(PROVIDED ENTRIES begins)
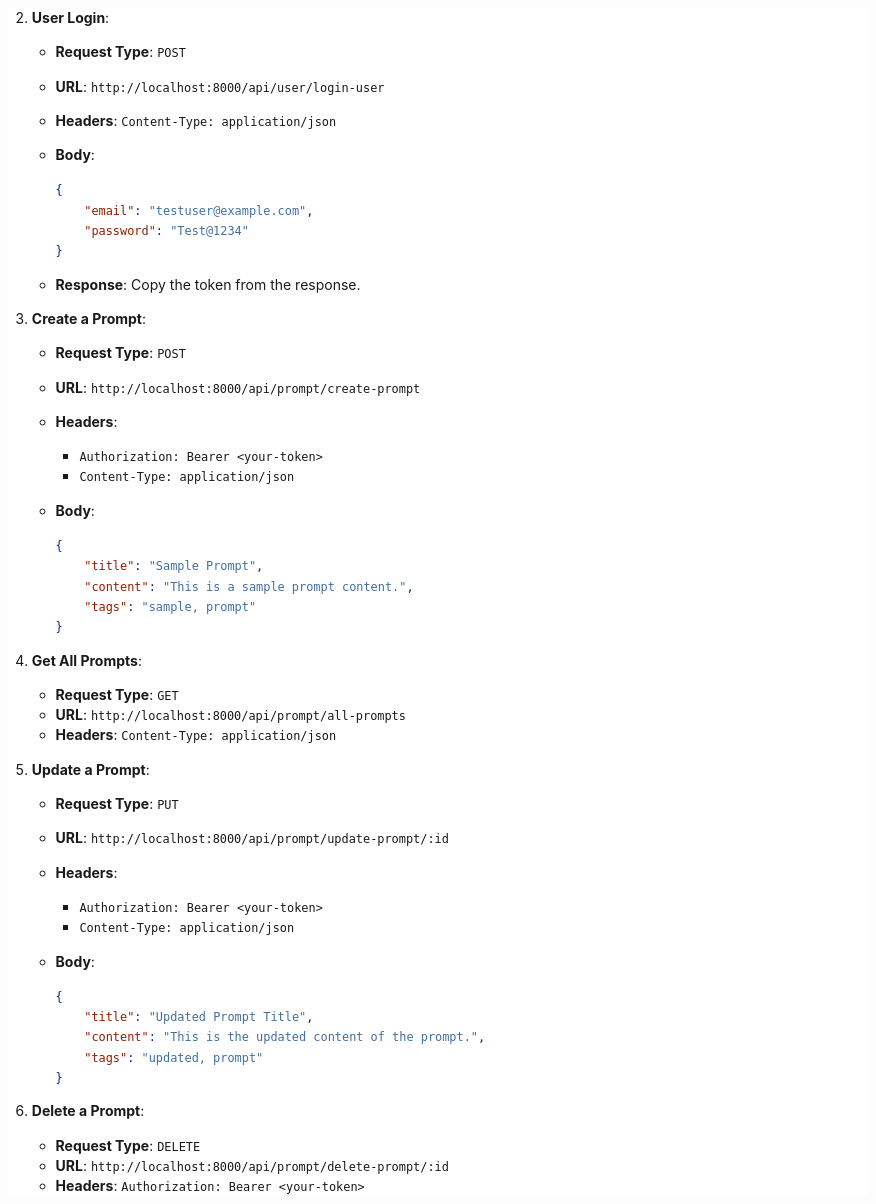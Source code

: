 2. **User Login**:
    - **Request Type**: `POST`
    - **URL**: `http://localhost:8000/api/user/login-user`
    - **Headers**: `Content-Type: application/json`
    - **Body**:

        ```json
        {
            "email": "testuser@example.com",
            "password": "Test@1234"
        }
        ```

    - **Response**: Copy the token from the response.

3. **Create a Prompt**:
    - **Request Type**: `POST`
    - **URL**: `http://localhost:8000/api/prompt/create-prompt`
    - **Headers**:
        - `Authorization: Bearer <your-token>`
        - `Content-Type: application/json`
    - **Body**:

        ```json
        {
            "title": "Sample Prompt",
            "content": "This is a sample prompt content.",
            "tags": "sample, prompt"
        }
        ```

4. **Get All Prompts**:
    - **Request Type**: `GET`
    - **URL**: `http://localhost:8000/api/prompt/all-prompts`
    - **Headers**: `Content-Type: application/json`

5. **Update a Prompt**:
    - **Request Type**: `PUT`
    - **URL**: `http://localhost:8000/api/prompt/update-prompt/:id`
    - **Headers**:
        - `Authorization: Bearer <your-token>`
        - `Content-Type: application/json`
    - **Body**:

        ```json
        {
            "title": "Updated Prompt Title",
            "content": "This is the updated content of the prompt.",
            "tags": "updated, prompt"
        }
        ```

6. **Delete a Prompt**:
    - **Request Type**: `DELETE`
    - **URL**: `http://localhost:8000/api/prompt/delete-prompt/:id`
    - **Headers**: `Authorization: Bearer <your-token>`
(PROVIDED ENTRIES ends)
TASK INSTRUCTIONS:
Except for the pictures, give the data again word for word.

SOLUTION BELOW:
Source code

: 2. **User Login**:
    - **Request Type**: `POST`
    - **URL**: `http://localhost:8000/api/user/login-user`
    - **Headers**: `Content-Type: application/json`
    - **Body**:

        ```json
        {
            "email": "testuser@example.com",
            "password": "Test@1234"
        }
        ```

    - **Response**: Copy the token from the response.

3. **Create a Prompt**:
    - **Request Type**: `POST`
    - **URL**: `http://localhost:8000/api/prompt/create-prompt`
    - **Headers**:
        - `Authorization: Bearer <your-token>`
        - `Content-Type: application/json`
    - **Body**:

        ```json
        {
            "title": "Sample Prompt",
            "content": "This is a sample prompt content.",
            "tags": "sample, prompt"
        }
        ```

4. **Get All Prompts**:
    - **Request Type**: `GET`
    - **URL**: `http://localhost:8000/api/prompt/all-prompts`
    - **Headers**: `Content-Type: application/json`

5. **Update a Prompt**:
    - **Request Type**: `PUT`
    - **URL**: `http://localhost:8000/api/prompt/update-prompt/:id`
    - **Headers**:
        - `Authorization: Bearer <your-token>`
        - `Content-Type: application/json`
    - **Body**:

        ```json
        {
            "title": "Updated Prompt Title",
            "content": "This is the updated content of the prompt.",
            "tags": "updated, prompt"
        }
        ```

6. **Delete a Prompt**:
    - **Request Type**: `DELETE`
    - **URL**: `http://localhost:8000/api/prompt/delete-prompt/:id`
    - **Headers**: `Authorization: Bearer <your-token>`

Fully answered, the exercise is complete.